巻頭に財団法人奈良屋記念杉本家保存会理事長の杉本秀太郎氏の「京町家の住み心地」というステキな随筆が掲載してありました。京町家と呼ばれるようになった時期、木造建築が減りだしたこと、相続問題と町家保存問題、京町家の構造や間取りなど、本書の内容を3頁のエッセイで見事に表現してありました。「住んでからの住み心地は、住む人の心掛け次第ということ」という言葉に鮮やかにまとめられています。
最初に町家の構成として、外観や庭、特徴的なハシリやダイドコについて紹介してあります。百聞は一見にしかず、ですから、写真をみればその個性的な風情を感じられることでしょう。
町家のデザインの項目では、虫籠窓、格子、犬矢来・駒寄、床の間、建具などの実例を掲示し、京都以外の方にも分かるように説明が加えてあります。
石橋郁子さんの「宵山のミセは女のハレ舞台」というエッセイは、京町家に住む女性の気持ちを代弁したものでしょう。祇園祭の山鉾町の家では、いわゆる屏風祭りと称する秘蔵の家宝を公開する慣わしがあります。書かれているように応挙や栖鳳の屏風の素晴らしさと同時に京町家の佇まいの見事さを他府県の人々が知る機会でもあります。
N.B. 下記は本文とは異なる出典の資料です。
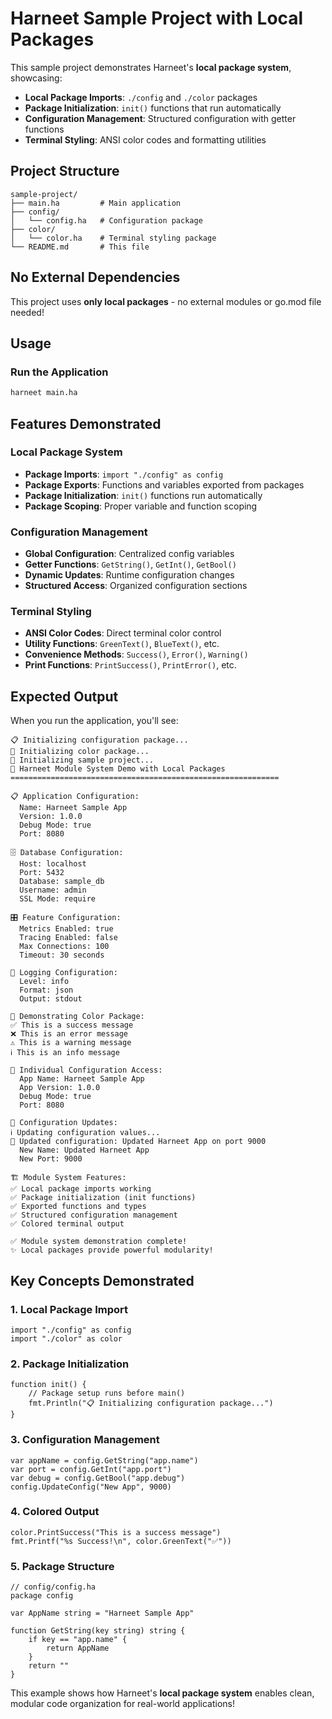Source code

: # Harneet Sample Project with Local Packages

This sample project demonstrates Harneet's **local package system**, showcasing:

- **Local Package Imports**: `./config` and `./color` packages
- **Package Initialization**: `init()` functions that run automatically
- **Configuration Management**: Structured configuration with getter functions
- **Terminal Styling**: ANSI color codes and formatting utilities

## Project Structure

```
sample-project/
├── main.ha         # Main application
├── config/
│   └── config.ha   # Configuration package
├── color/
│   └── color.ha    # Terminal styling package
└── README.md       # This file
```

## No External Dependencies

This project uses **only local packages** - no external modules or go.mod file needed!

## Usage

### Run the Application

```bash
harneet main.ha
```

## Features Demonstrated

### Local Package System
- **Package Imports**: `import "./config" as config`
- **Package Exports**: Functions and variables exported from packages
- **Package Initialization**: `init()` functions run automatically
- **Package Scoping**: Proper variable and function scoping

### Configuration Management
- **Global Configuration**: Centralized config variables
- **Getter Functions**: `GetString()`, `GetInt()`, `GetBool()`
- **Dynamic Updates**: Runtime configuration changes
- **Structured Access**: Organized configuration sections

### Terminal Styling
- **ANSI Color Codes**: Direct terminal color control
- **Utility Functions**: `GreenText()`, `BlueText()`, etc.
- **Convenience Methods**: `Success()`, `Error()`, `Warning()`
- **Print Functions**: `PrintSuccess()`, `PrintError()`, etc.

## Expected Output

When you run the application, you'll see:

```
📋 Initializing configuration package...
🎨 Initializing color package...
🔧 Initializing sample project...
🚀 Harneet Module System Demo with Local Packages
============================================================

📋 Application Configuration:
  Name: Harneet Sample App
  Version: 1.0.0
  Debug Mode: true
  Port: 8080

🗄️ Database Configuration:
  Host: localhost
  Port: 5432
  Database: sample_db
  Username: admin
  SSL Mode: require

🎛️ Feature Configuration:
  Metrics Enabled: true
  Tracing Enabled: false
  Max Connections: 100
  Timeout: 30 seconds

📝 Logging Configuration:
  Level: info
  Format: json
  Output: stdout

🎨 Demonstrating Color Package:
✅ This is a success message
❌ This is an error message
⚠️ This is a warning message
ℹ️ This is an info message

🔑 Individual Configuration Access:
  App Name: Harneet Sample App
  App Version: 1.0.0
  Debug Mode: true
  Port: 8080

📄 Configuration Updates:
ℹ️ Updating configuration values...
📝 Updated configuration: Updated Harneet App on port 9000
  New Name: Updated Harneet App
  New Port: 9000

🏗️ Module System Features:
✅ Local package imports working
✅ Package initialization (init functions)
✅ Exported functions and types
✅ Structured configuration management
✅ Colored terminal output

✅ Module system demonstration complete!
✨ Local packages provide powerful modularity!
```

## Key Concepts Demonstrated

### 1. Local Package Import
```harneet
import "./config" as config
import "./color" as color
```

### 2. Package Initialization
```harneet
function init() {
    // Package setup runs before main()
    fmt.Println("📋 Initializing configuration package...")
}
```

### 3. Configuration Management
```harneet
var appName = config.GetString("app.name")
var port = config.GetInt("app.port")
var debug = config.GetBool("app.debug")
config.UpdateConfig("New App", 9000)
```

### 4. Colored Output
```harneet
color.PrintSuccess("This is a success message")
fmt.Printf("%s Success!\n", color.GreenText("✅"))
```

### 5. Package Structure
```harneet
// config/config.ha
package config

var AppName string = "Harneet Sample App"

function GetString(key string) string {
    if key == "app.name" {
        return AppName
    }
    return ""
}
```

This example shows how Harneet's **local package system** enables clean, modular code organization for real-world applications!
後半では、商う町家と題して、京町家をそのままレストランや料理屋として使用しているお店を紹介しています。88ページの錦通り室町西入ルの「膳處漢ぽっちり」は北京料理・BARを営んでいます。外観の洋館造りと中庭を持つ町家の双方の良さを取り入れた凝った作りになっており、とても居心地の良いお店です。
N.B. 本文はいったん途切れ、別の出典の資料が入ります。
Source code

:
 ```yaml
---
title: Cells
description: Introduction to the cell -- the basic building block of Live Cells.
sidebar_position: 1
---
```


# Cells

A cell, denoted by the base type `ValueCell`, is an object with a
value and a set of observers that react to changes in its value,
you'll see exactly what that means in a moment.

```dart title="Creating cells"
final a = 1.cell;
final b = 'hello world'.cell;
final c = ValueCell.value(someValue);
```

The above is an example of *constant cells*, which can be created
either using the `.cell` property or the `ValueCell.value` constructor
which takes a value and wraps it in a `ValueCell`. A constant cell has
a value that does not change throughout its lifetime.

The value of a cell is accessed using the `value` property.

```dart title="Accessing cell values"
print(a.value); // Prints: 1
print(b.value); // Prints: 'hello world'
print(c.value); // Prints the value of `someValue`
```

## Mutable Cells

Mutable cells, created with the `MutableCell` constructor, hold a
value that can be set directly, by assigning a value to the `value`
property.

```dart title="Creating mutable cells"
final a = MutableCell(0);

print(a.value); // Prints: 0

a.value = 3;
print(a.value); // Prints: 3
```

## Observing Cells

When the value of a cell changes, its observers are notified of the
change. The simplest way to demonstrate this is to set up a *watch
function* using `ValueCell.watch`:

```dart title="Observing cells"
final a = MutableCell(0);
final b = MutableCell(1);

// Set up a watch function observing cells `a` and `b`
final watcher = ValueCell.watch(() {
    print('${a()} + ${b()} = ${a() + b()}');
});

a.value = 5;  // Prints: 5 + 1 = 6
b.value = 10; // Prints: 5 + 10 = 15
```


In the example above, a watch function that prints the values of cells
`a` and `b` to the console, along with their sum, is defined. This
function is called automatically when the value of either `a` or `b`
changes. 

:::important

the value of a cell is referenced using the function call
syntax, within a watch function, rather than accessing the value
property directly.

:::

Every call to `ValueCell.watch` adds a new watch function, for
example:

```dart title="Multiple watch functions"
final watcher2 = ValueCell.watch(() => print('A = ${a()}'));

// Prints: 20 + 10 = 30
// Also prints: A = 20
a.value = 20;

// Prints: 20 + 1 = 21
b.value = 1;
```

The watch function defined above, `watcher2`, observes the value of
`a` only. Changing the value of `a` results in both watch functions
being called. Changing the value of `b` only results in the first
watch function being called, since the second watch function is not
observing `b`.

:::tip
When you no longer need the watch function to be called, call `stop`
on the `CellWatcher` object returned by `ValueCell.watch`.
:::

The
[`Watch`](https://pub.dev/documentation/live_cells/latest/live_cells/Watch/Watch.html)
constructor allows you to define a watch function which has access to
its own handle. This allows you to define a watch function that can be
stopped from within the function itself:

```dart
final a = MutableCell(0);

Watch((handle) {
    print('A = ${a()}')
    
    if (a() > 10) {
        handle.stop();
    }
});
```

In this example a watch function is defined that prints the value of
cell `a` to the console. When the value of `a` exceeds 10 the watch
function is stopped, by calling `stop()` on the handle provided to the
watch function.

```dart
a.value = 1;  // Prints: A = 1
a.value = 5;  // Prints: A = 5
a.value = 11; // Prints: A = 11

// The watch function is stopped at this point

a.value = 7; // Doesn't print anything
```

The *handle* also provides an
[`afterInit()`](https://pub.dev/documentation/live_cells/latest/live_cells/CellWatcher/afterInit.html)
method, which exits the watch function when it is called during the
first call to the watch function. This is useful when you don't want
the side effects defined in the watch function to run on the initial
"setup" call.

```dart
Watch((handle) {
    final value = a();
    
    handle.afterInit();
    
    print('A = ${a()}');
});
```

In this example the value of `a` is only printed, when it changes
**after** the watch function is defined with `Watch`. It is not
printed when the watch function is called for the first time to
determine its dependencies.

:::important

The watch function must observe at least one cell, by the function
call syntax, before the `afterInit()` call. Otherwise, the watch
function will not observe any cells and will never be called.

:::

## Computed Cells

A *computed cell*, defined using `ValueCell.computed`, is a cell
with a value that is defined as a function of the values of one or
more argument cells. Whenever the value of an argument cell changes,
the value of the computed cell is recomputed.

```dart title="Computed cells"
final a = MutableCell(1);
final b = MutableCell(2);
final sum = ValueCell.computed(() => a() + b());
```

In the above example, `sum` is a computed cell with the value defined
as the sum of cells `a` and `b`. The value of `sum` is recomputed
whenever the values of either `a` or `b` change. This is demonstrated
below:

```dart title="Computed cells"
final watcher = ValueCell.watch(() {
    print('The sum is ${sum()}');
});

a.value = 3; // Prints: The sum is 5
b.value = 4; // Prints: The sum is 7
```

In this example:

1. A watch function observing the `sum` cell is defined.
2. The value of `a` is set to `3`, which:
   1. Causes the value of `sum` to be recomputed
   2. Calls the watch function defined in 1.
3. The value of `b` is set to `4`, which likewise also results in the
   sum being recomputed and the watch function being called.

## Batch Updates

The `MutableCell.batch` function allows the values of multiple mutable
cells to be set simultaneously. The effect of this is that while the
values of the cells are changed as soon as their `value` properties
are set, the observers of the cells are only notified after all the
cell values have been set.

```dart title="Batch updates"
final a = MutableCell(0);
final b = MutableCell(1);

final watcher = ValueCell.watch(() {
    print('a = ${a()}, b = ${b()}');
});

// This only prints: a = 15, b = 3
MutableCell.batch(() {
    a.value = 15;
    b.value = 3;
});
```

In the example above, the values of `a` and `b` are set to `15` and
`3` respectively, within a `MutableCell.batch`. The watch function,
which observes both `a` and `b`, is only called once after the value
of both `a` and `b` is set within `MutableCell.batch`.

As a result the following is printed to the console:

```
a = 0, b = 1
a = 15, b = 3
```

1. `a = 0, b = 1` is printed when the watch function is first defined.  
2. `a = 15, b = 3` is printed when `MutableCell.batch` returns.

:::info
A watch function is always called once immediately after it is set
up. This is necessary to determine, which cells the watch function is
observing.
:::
同様に柳馬場通蛸薬師上ルの中国料理の「菜根譚」もリーズナブルのお店です。町家と中華料理とは一見ミスマッチなようですが、摩訶不思議な風情が漂うお気に入りのところです。その他、水だき・京会席の「鳥彌三」やフランス料理の「祇園おくむら」、フランス料理の老舗の「ぎをん萬養軒」などの名店が掲載してありました。